Copy the records below in full, changing no character.

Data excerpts
........

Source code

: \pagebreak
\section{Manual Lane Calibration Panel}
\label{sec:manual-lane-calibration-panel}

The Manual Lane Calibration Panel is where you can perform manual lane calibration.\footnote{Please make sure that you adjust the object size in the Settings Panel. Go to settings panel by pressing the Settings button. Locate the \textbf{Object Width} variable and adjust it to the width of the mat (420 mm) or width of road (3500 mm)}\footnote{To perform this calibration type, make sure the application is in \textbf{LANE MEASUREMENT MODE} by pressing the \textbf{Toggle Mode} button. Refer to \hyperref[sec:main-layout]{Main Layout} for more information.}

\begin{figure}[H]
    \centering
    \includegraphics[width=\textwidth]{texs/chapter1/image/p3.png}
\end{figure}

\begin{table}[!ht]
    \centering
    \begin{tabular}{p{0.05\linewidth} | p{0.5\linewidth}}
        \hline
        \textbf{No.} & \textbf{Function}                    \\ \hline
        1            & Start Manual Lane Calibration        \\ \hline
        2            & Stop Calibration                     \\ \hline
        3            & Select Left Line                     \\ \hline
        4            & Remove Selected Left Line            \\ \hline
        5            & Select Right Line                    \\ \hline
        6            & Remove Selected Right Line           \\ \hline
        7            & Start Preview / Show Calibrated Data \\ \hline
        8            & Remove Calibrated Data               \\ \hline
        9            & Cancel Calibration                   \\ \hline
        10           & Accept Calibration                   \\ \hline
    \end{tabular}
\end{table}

........

Solution:
Source code

: \pagebreak
\section{Manual Lane Calibration Panel}
\label{sec:manual-lane-calibration-panel}

The Manual Lane Calibration Panel is where you can perform manual lane calibration.\footnote{Please make sure that you adjust the object size in the Settings Panel. Go to settings panel by pressing the Settings button. Locate the \textbf{Object Width} variable and adjust it to the width of the mat (420 mm) or width of road (3500 mm)}\footnote{To perform this calibration type, make sure the application is in \textbf{LANE MEASUREMENT MODE} by pressing the \textbf{Toggle Mode} button. Refer to \hyperref[sec:main-layout]{Main Layout} for more information.}

\begin{figure}[H]
    \centering
    \includegraphics[width=\textwidth]{texs/chapter1/image/p3.png}
\end{figure}

\begin{table}[!ht]
    \centering
    \begin{tabular}{p{0.05\linewidth} | p{0.5\linewidth}}
        \hline
        \textbf{No.} & \textbf{Function}                    \\ \hline
        1            & Start Manual Lane Calibration        \\ \hline
        2            & Stop Calibration                     \\ \hline
        3            & Select Left Line                     \\ \hline
        4            & Remove Selected Left Line            \\ \hline
        5            & Select Right Line                    \\ \hline
        6            & Remove Selected Right Line           \\ \hline
        7            & Start Preview / Show Calibrated Data \\ \hline
        8            & Remove Calibrated Data               \\ \hline
        9            & Cancel Calibration                   \\ \hline
        10           & Accept Calibration                   \\ \hline
    \end{tabular}
\end{table}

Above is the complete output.